Consider the rod-cutting problem, but in a different scenario. Suppose that every time we have to cut a rod, there is a cost proportional to the rod's length. For example, a rod of length 10, has an additional cost of 10, a rod of length 7 has cost 7 and so on.

We are given the length of the rod and the positions where the cuts have to be made, in order the get the maximum revenue. For example given length n = 10 and positions 2,4,7 we need to find the order in which the cuts have to me made in order to minimize the overhead cost that comes with the rod's length.

Devise recursive logic, and a recursive algorithm to solve this problem. Describe and explain the logic and the recursive algorithm.

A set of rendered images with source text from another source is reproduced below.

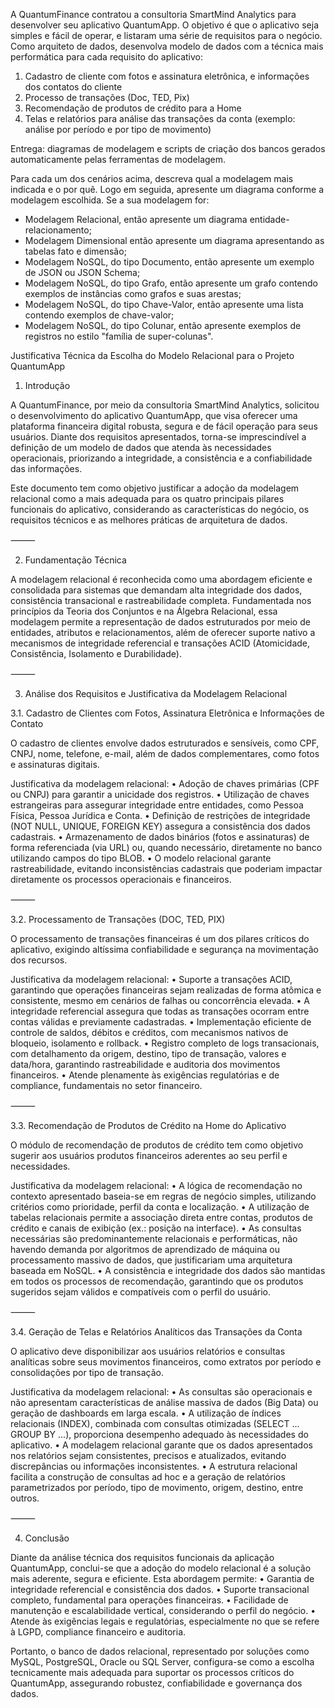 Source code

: A QuantumFinance contratou a consultoria SmartMind Analytics para desenvolver seu aplicativo QuantumApp. 
O objetivo é que o aplicativo seja simples e fácil de operar, e listaram uma série de requisitos para o negócio. 
Como arquiteto de dados, desenvolva modelo de dados com a técnica mais performática para cada requisito do aplicativo:
1. Cadastro de cliente com fotos e assinatura eletrônica, e informações dos contatos do cliente
2. Processo de transações (Doc, TED, Pix)
3. Recomendação de produtos de crédito para a Home
4. Telas e relatórios para análise das transações da conta (exemplo: análise por período e por tipo de movimento)

Entrega: diagramas de modelagem e scripts de criação dos bancos gerados automaticamente pelas ferramentas de modelagem.

Para cada um dos cenários acima, descreva qual a modelagem mais indicada e o por quê. Logo em seguida, apresente um diagrama conforme a modelagem escolhida.
Se a sua modelagem for:
- Modelagem Relacional, então apresente um diagrama entidade-relacionamento;
- Modelagem Dimensional então apresente um diagrama apresentando as tabelas fato e dimensão;
- Modelagem NoSQL, do tipo Documento, então apresente um exemplo de JSON ou JSON Schema;
- Modelagem NoSQL, do tipo Grafo, então apresente um grafo contendo exemplos de instâncias como grafos e suas arestas;
- Modelagem NoSQL, do tipo Chave-Valor, então apresente uma lista contendo exemplos de chave-valor;
- Modelagem NoSQL, do tipo Colunar, então apresente exemplos de registros no estilo "família de super-colunas".





Justificativa Técnica da Escolha do Modelo Relacional para o Projeto QuantumApp

1. Introdução

A QuantumFinance, por meio da consultoria SmartMind Analytics, solicitou o desenvolvimento do aplicativo QuantumApp, que visa oferecer uma plataforma financeira digital robusta, segura e de fácil operação para seus usuários. Diante dos requisitos apresentados, torna-se imprescindível a definição de um modelo de dados que atenda às necessidades operacionais, priorizando a integridade, a consistência e a confiabilidade das informações.

Este documento tem como objetivo justificar a adoção da modelagem relacional como a mais adequada para os quatro principais pilares funcionais do aplicativo, considerando as características do negócio, os requisitos técnicos e as melhores práticas de arquitetura de dados.

⸻

2. Fundamentação Técnica

A modelagem relacional é reconhecida como uma abordagem eficiente e consolidada para sistemas que demandam alta integridade dos dados, consistência transacional e rastreabilidade completa. Fundamentada nos princípios da Teoria dos Conjuntos e na Álgebra Relacional, essa modelagem permite a representação de dados estruturados por meio de entidades, atributos e relacionamentos, além de oferecer suporte nativo a mecanismos de integridade referencial e transações ACID (Atomicidade, Consistência, Isolamento e Durabilidade).

⸻

3. Análise dos Requisitos e Justificativa da Modelagem Relacional

3.1. Cadastro de Clientes com Fotos, Assinatura Eletrônica e Informações de Contato

O cadastro de clientes envolve dados estruturados e sensíveis, como CPF, CNPJ, nome, telefone, e-mail, além de dados complementares, como fotos e assinaturas digitais.

Justificativa da modelagem relacional:
	•	Adoção de chaves primárias (CPF ou CNPJ) para garantir a unicidade dos registros.
	•	Utilização de chaves estrangeiras para assegurar integridade entre entidades, como Pessoa Física, Pessoa Jurídica e Conta.
	•	Definição de restrições de integridade (NOT NULL, UNIQUE, FOREIGN KEY) assegura a consistência dos dados cadastrais.
	•	Armazenamento de dados binários (fotos e assinaturas) de forma referenciada (via URL) ou, quando necessário, diretamente no banco utilizando campos do tipo BLOB.
	•	O modelo relacional garante rastreabilidade, evitando inconsistências cadastrais que poderiam impactar diretamente os processos operacionais e financeiros.

⸻

3.2. Processamento de Transações (DOC, TED, PIX)

O processamento de transações financeiras é um dos pilares críticos do aplicativo, exigindo altíssima confiabilidade e segurança na movimentação dos recursos.

Justificativa da modelagem relacional:
	•	Suporte a transações ACID, garantindo que operações financeiras sejam realizadas de forma atômica e consistente, mesmo em cenários de falhas ou concorrência elevada.
	•	A integridade referencial assegura que todas as transações ocorram entre contas válidas e previamente cadastradas.
	•	Implementação eficiente de controle de saldos, débitos e créditos, com mecanismos nativos de bloqueio, isolamento e rollback.
	•	Registro completo de logs transacionais, com detalhamento da origem, destino, tipo de transação, valores e data/hora, garantindo rastreabilidade e auditoria dos movimentos financeiros.
	•	Atende plenamente às exigências regulatórias e de compliance, fundamentais no setor financeiro.

⸻

3.3. Recomendação de Produtos de Crédito na Home do Aplicativo

O módulo de recomendação de produtos de crédito tem como objetivo sugerir aos usuários produtos financeiros aderentes ao seu perfil e necessidades.

Justificativa da modelagem relacional:
	•	A lógica de recomendação no contexto apresentado baseia-se em regras de negócio simples, utilizando critérios como prioridade, perfil da conta e localização.
	•	A utilização de tabelas relacionais permite a associação direta entre contas, produtos de crédito e canais de exibição (ex.: posição na interface).
	•	As consultas necessárias são predominantemente relacionais e performáticas, não havendo demanda por algoritmos de aprendizado de máquina ou processamento massivo de dados, que justificariam uma arquitetura baseada em NoSQL.
	•	A consistência e integridade dos dados são mantidas em todos os processos de recomendação, garantindo que os produtos sugeridos sejam válidos e compatíveis com o perfil do usuário.

⸻

3.4. Geração de Telas e Relatórios Analíticos das Transações da Conta

O aplicativo deve disponibilizar aos usuários relatórios e consultas analíticas sobre seus movimentos financeiros, como extratos por período e consolidações por tipo de transação.

Justificativa da modelagem relacional:
	•	As consultas são operacionais e não apresentam características de análise massiva de dados (Big Data) ou geração de dashboards em larga escala.
	•	A utilização de índices relacionais (INDEX), combinada com consultas otimizadas (SELECT ... GROUP BY ...), proporciona desempenho adequado às necessidades do aplicativo.
	•	A modelagem relacional garante que os dados apresentados nos relatórios sejam consistentes, precisos e atualizados, evitando discrepâncias ou informações inconsistentes.
	•	A estrutura relacional facilita a construção de consultas ad hoc e a geração de relatórios parametrizados por período, tipo de movimento, origem, destino, entre outros.

⸻

4. Conclusão

Diante da análise técnica dos requisitos funcionais da aplicação QuantumApp, conclui-se que a adoção do modelo relacional é a solução mais aderente, segura e eficiente. Esta abordagem permite:
	•	Garantia de integridade referencial e consistência dos dados.
	•	Suporte transacional completo, fundamental para operações financeiras.
	•	Facilidade de manutenção e escalabilidade vertical, considerando o perfil do negócio.
	•	Atende às exigências legais e regulatórias, especialmente no que se refere à LGPD, compliance financeiro e auditoria.

Portanto, o banco de dados relacional, representado por soluções como MySQL, PostgreSQL, Oracle ou SQL Server, configura-se como a escolha tecnicamente mais adequada para suportar os processos críticos do QuantumApp, assegurando robustez, confiabilidade e governança dos dados.

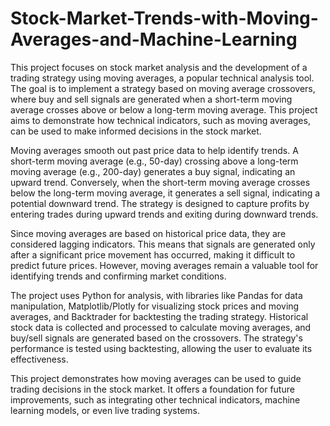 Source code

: # Stock-Market-Trends-with-Moving-Averages-and-Machine-Learning
This project focuses on stock market analysis and the development of a trading strategy using moving averages, a popular technical analysis tool. The goal is to implement a strategy based on moving average crossovers, where buy and sell signals are generated when a short-term moving average crosses above or below a long-term moving average. This project aims to demonstrate how technical indicators, such as moving averages, can be used to make informed decisions in the stock market.

Moving averages smooth out past price data to help identify trends. A short-term moving average (e.g., 50-day) crossing above a long-term moving average (e.g., 200-day) generates a buy signal, indicating an upward trend. Conversely, when the short-term moving average crosses below the long-term moving average, it generates a sell signal, indicating a potential downward trend. The strategy is designed to capture profits by entering trades during upward trends and exiting during downward trends.

Since moving averages are based on historical price data, they are considered lagging indicators. This means that signals are generated only after a significant price movement has occurred, making it difficult to predict future prices. However, moving averages remain a valuable tool for identifying trends and confirming market conditions.

The project uses Python for analysis, with libraries like Pandas for data manipulation, Matplotlib/Plotly for visualizing stock prices and moving averages, and Backtrader for backtesting the trading strategy. Historical stock data is collected and processed to calculate moving averages, and buy/sell signals are generated based on the crossovers. The strategy's performance is tested using backtesting, allowing the user to evaluate its effectiveness.

This project demonstrates how moving averages can be used to guide trading decisions in the stock market. It offers a foundation for future improvements, such as integrating other technical indicators, machine learning models, or even live trading systems.
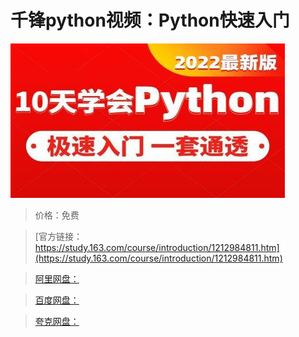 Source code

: # 千锋python视频：Python快速入门

![img](../../../assets/study163/free/5ad592a80afa4dc09dc4efd6129fdb06.jpg)

> 价格：免费

> [官方链接：https://study.163.com/course/introduction/1212984811.htm](https://study.163.com/course/introduction/1212984811.htm)

> [阿里网盘：]()

> [百度网盘：]()

> [夸克网盘：]()
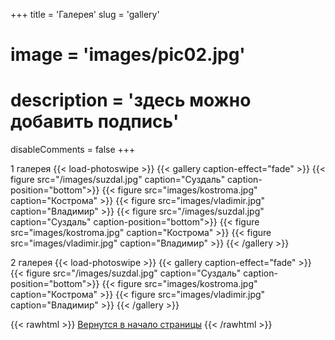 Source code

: +++
title = 'Галерея'
slug = 'gallery'
# image = 'images/pic02.jpg'
# description = 'здесь можно добавить подпись'
disableComments = false
+++

1 галерея
{{< load-photoswipe >}}
{{< gallery caption-effect="fade" >}}
  {{< figure src="/images/suzdal.jpg" caption="Суздаль" caption-position="bottom">}}
  {{< figure src="images/kostroma.jpg" caption="Кострома" >}}
  {{< figure src="images/vladimir.jpg" caption="Владимир" >}}
  {{< figure src="/images/suzdal.jpg" caption="Суздаль" caption-position="bottom">}}
  {{< figure src="images/kostroma.jpg" caption="Кострома" >}}
  {{< figure src="images/vladimir.jpg" caption="Владимир" >}}
{{< /gallery >}}

2 галерея
{{< load-photoswipe >}}
{{< gallery caption-effect="fade" >}}
  {{< figure src="/images/suzdal.jpg" caption="Суздаль" caption-position="bottom">}}
  {{< figure src="images/kostroma.jpg" caption="Кострома" >}}
  {{< figure src="images/vladimir.jpg" caption="Владимир" >}}
{{< /gallery >}}


{{< rawhtml >}}
<a href="#">Вернутся в начало страницы</a>
{{< /rawhtml >}}

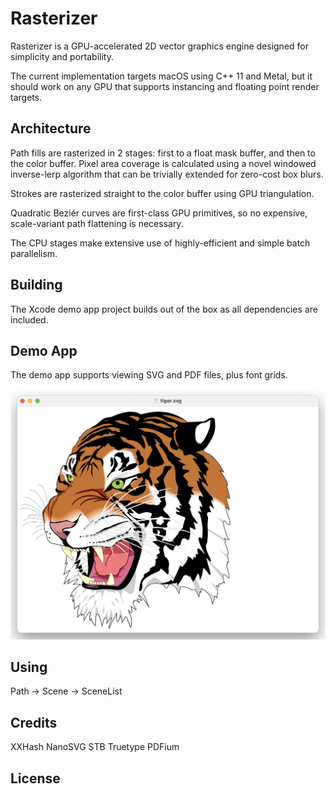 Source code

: Rasterizer
========

Rasterizer is a GPU-accelerated 2D vector graphics engine designed for simplicity and portability. 

The current implementation targets macOS using C++ 11 and Metal, but it should work on any GPU that supports instancing and floating point render targets.


Architecture
--------

Path fills are rasterized in 2 stages: first to a float mask buffer, and then to the color buffer. Pixel area coverage is calculated using a novel windowed inverse-lerp algorithm that can be trivially extended for zero-cost box blurs.

Strokes are rasterized straight to the color buffer using GPU triangulation.

Quadratic Beziér curves are first-class GPU primitives, so no expensive, scale-variant path flattening is necessary.

The CPU stages make extensive use of highly-efficient and simple batch parallelism.


Building
--------

The Xcode demo app project builds out of the box as all dependencies are included. 


Demo App
-------

The demo app supports viewing SVG and PDF files, plus font grids.

![image](https://github.com/mindbrix/Rasterizer/blob/master/Screenshot.png)

Using
------
Path -> Scene -> SceneList


Credits
------

XXHash
NanoSVG
STB Truetype
PDFium


License
-------


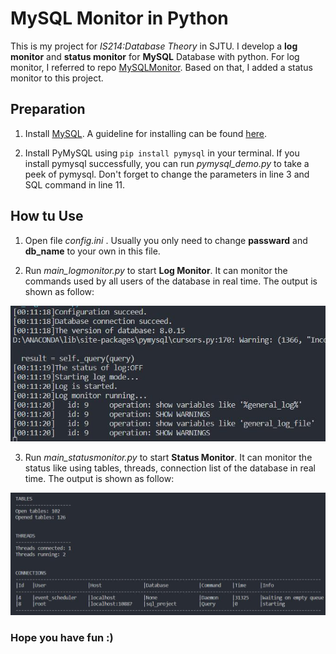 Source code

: # MySQL Monitor in Python

This is my project for *IS214:Database Theory* in SJTU. I develop a **log monitor** and **status monitor** for **MySQL** Database with python. For log monitor, I referred to repo [MySQLMonitor](https://github.com/TheKingOfDuck/MySQLMonitor). Based on that, I added a status monitor to this project.

## Preparation
1. Install [MySQL](https://www.mysql.com/). A guideline for installing can be found [here](http://www.runoob.com/mysql/mysql-install.html?tdsourcetag=s_pctim_aiomsg).

2. Install PyMySQL using <code>pip install pymysql</code> in your terminal. If you install pymysql successfully, you can run *pymysql_demo.py* to take a peek of pymysql. Don't forget to change the parameters in line 3 and SQL command in line 11.


## How tu Use
1. Open file *config.ini* . Usually you only need to change **passward** and **db_name** to your own in this file.

2. Run *main_logmonitor.py* to start **Log Monitor**. It can monitor the commands used by all users of the database in real time. The output is shown as follow:

![log monitor](/screenshots/log_monitor.jpg)


3. Run *main_statusmonitor.py* to start **Status Monitor**. It can monitor the status like using tables, threads, connection list of the database in real time. The output is shown as follow:

![status monitor](/screenshots/status_monitor.jpg)


### Hope you have fun :)
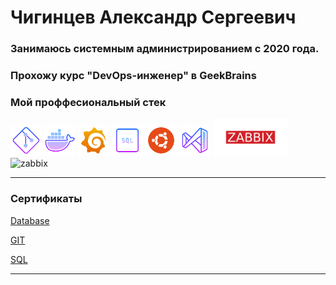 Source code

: # Чигинцев Александр Сергеевич

### Занимаюсь системным администрированием с 2020 года.

### Прохожу курс "DevOps-инженер" в GeekBrains

### Мой проффесиональный стек
<img src="./images/GIT.png" alt="GIT" width="50"/>
<img src="./images/Docker.png" alt="Docker" width="50"/>
<img src="./images/Grafana.png" alt="Grafana" width="50"/>
<img src="./images/SQL.png" alt="SQL" width="50"/>
<img src="./images/Ubuntu.png" alt="Ubuntu" width="50"/>
<img src="./images/VSCode.png" alt="VSCode" width="50"/>
<img src="./images/zabbix.png" alt="zabbix" width="120"/>
<img src="./images/python.png" alt="zabbix" width="50"/>

---

### Сертификаты

[Database](./Certficates/Database.pdf)

[GIT](./Certficates/GIT.pdf)

[SQL](./Certficates/SQL.pdf)

---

Ex-press and explain memoized version of the recursive algorithm. Express and explain a DP version of the algorithm. Explain how to do the traceback to actually find the order of the cuts given by the DP solution. Analyze the worst-case number of operations done by the DP algorithm. (This is not the number of cuts, but the number of computational operations done by the DP algorithm.)

So we want to figure out an order to do the cuts that minimizes the total cost of the cuts. For example, say in a rod of length 10, the desired cuts are at positions 2, 5, 9. If we do the cuts in left to right order, then we first lift a rod of length 10 (there is nothing we can do to avoid this), and create a rod of length 2 and another of length 8. Then we lift the rod of length 8, and cut so that two rods of length 3 and 5 are created. Then we lift the rod of length 5 and cut to create rods of lengths 4 and 1. So we lifted rods of length 10, 8, 5. But if instead we do the first cut at position 5, then the total lifts will be of length 10, 5 and 5, which is cheaper. You might think that the best policy is to first do the middle cut. But what is middle? Is it one that divides the rod into two roughly equal rods, or is it one that splits the number of cut-positions roughly evenly? So, it is not obvious that there is a simple strategy. Instead, we need an algorithm to find the best order to do the cuts.